▶ _WORK REQUIRED_
Go over the data and copy out each line with "implementation" in it.

▶ _Data excerpts_

★ ★ ★ ★ ★ ★ ★

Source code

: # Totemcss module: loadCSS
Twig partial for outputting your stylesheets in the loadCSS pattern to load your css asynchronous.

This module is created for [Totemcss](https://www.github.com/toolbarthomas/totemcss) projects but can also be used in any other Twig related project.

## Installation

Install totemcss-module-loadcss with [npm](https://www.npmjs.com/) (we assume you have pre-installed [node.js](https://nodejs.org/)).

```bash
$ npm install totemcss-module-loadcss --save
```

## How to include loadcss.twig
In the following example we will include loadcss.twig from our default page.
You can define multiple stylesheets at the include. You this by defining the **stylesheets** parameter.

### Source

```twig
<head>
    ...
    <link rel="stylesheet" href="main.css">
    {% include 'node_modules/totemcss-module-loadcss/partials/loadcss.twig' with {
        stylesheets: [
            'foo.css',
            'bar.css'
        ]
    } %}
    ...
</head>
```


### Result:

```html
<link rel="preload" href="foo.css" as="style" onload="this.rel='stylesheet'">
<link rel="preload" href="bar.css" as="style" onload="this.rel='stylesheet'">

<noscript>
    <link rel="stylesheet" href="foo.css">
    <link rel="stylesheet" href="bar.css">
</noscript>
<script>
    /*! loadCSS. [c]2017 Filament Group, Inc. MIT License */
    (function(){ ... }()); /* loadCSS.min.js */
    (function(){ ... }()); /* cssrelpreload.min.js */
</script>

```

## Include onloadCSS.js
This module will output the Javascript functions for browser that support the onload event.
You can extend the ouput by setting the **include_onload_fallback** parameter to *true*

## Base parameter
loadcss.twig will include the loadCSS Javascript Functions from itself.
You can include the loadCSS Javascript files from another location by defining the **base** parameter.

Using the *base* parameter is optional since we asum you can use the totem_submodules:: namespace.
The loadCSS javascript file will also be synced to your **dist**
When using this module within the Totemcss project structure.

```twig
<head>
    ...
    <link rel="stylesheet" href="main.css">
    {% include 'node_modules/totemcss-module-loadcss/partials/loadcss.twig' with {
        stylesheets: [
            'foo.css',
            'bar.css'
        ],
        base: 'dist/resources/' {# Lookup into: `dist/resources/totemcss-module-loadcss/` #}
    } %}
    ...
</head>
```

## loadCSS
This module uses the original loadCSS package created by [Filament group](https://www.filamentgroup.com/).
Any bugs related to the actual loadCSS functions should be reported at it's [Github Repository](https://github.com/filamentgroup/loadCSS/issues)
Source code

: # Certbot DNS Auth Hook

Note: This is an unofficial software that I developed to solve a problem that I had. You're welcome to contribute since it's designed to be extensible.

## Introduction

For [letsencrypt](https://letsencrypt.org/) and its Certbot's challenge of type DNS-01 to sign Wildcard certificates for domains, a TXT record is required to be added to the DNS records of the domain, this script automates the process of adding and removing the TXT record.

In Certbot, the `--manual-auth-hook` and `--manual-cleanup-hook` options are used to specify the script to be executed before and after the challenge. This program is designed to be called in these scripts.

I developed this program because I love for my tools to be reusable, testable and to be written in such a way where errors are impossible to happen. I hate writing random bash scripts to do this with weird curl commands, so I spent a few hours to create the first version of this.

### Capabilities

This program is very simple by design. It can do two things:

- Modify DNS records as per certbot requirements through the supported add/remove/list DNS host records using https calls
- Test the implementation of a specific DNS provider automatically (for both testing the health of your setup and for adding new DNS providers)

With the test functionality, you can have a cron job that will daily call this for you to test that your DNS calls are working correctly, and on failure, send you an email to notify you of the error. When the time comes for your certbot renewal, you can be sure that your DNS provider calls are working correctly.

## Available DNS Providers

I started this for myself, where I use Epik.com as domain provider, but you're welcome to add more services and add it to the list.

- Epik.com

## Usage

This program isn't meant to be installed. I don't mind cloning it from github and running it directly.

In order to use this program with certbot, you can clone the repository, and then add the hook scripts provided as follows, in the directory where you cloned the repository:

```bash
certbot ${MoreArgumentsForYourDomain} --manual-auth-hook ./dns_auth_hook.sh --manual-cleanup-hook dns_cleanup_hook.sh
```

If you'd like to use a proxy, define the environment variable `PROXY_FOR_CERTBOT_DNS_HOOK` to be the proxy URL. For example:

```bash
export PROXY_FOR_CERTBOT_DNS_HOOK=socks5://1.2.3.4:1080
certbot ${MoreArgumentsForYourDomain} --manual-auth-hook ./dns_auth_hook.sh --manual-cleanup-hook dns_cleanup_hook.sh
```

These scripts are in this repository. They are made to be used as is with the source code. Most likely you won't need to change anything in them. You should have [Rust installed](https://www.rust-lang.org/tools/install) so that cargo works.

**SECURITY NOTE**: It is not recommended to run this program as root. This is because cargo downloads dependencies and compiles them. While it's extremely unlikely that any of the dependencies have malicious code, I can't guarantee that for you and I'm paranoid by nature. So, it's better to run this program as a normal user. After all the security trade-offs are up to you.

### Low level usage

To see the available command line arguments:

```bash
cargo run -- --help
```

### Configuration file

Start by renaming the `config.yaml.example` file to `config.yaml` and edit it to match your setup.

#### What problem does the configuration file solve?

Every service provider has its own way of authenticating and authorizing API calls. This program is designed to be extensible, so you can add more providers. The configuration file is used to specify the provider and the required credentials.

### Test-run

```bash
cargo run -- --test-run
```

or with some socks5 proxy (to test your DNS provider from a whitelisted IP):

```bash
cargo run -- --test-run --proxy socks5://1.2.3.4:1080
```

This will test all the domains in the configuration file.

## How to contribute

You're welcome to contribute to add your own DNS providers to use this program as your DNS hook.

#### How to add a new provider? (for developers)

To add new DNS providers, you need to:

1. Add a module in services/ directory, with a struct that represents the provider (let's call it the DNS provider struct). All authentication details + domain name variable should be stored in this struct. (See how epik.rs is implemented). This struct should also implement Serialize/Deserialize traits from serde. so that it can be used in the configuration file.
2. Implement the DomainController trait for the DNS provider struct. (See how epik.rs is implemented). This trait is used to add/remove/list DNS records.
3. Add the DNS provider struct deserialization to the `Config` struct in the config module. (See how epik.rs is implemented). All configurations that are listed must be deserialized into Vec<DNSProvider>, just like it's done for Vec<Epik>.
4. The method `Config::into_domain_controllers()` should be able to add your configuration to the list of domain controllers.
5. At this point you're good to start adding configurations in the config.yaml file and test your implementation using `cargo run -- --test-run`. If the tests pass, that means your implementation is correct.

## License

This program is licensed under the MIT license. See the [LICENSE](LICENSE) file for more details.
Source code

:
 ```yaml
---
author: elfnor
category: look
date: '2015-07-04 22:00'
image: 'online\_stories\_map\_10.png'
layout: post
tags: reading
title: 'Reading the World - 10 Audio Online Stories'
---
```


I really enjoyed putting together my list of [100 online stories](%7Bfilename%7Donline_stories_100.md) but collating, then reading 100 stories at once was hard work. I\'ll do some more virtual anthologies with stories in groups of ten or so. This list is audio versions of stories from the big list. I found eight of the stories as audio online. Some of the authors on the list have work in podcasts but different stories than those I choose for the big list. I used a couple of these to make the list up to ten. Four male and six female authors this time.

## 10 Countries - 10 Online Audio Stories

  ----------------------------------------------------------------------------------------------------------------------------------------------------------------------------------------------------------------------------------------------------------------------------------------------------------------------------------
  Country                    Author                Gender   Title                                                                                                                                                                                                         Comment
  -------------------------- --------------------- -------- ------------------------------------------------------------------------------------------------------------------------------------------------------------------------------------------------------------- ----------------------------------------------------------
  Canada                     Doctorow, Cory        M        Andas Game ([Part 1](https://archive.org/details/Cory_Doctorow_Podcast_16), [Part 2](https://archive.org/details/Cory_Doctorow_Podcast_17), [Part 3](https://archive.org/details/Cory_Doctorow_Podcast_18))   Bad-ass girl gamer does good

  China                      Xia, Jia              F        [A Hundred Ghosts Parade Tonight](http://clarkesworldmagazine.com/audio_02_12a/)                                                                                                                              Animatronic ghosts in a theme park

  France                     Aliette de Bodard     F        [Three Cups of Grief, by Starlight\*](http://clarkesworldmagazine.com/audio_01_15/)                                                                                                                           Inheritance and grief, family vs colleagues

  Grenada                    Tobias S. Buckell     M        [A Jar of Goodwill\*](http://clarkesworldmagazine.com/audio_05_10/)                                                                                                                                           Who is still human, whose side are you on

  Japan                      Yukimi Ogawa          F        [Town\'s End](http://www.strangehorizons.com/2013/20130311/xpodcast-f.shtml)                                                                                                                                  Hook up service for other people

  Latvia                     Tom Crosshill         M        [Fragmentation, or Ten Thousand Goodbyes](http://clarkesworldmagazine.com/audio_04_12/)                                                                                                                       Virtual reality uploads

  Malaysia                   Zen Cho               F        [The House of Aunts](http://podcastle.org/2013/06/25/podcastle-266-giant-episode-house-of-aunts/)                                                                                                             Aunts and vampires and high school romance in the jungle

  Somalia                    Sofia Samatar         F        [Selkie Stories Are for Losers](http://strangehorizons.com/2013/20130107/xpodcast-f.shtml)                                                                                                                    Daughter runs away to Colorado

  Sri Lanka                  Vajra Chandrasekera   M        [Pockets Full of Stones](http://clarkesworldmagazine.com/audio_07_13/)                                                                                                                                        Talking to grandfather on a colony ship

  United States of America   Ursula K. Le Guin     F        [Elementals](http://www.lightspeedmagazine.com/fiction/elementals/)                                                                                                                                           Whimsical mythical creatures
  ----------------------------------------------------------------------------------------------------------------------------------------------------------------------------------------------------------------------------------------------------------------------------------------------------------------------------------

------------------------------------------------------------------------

★ ★ ★ ★ ★ ★ ★

▶ _REPLY_
- Test the implementation of a specific DNS provider automatically (for both testing the health of your setup and for adding new DNS providers)
5. At this point you're good to start adding configurations in the config.yaml file and test your implementation using `cargo run -- --test-run`. If the tests pass, that means your implementation is correct.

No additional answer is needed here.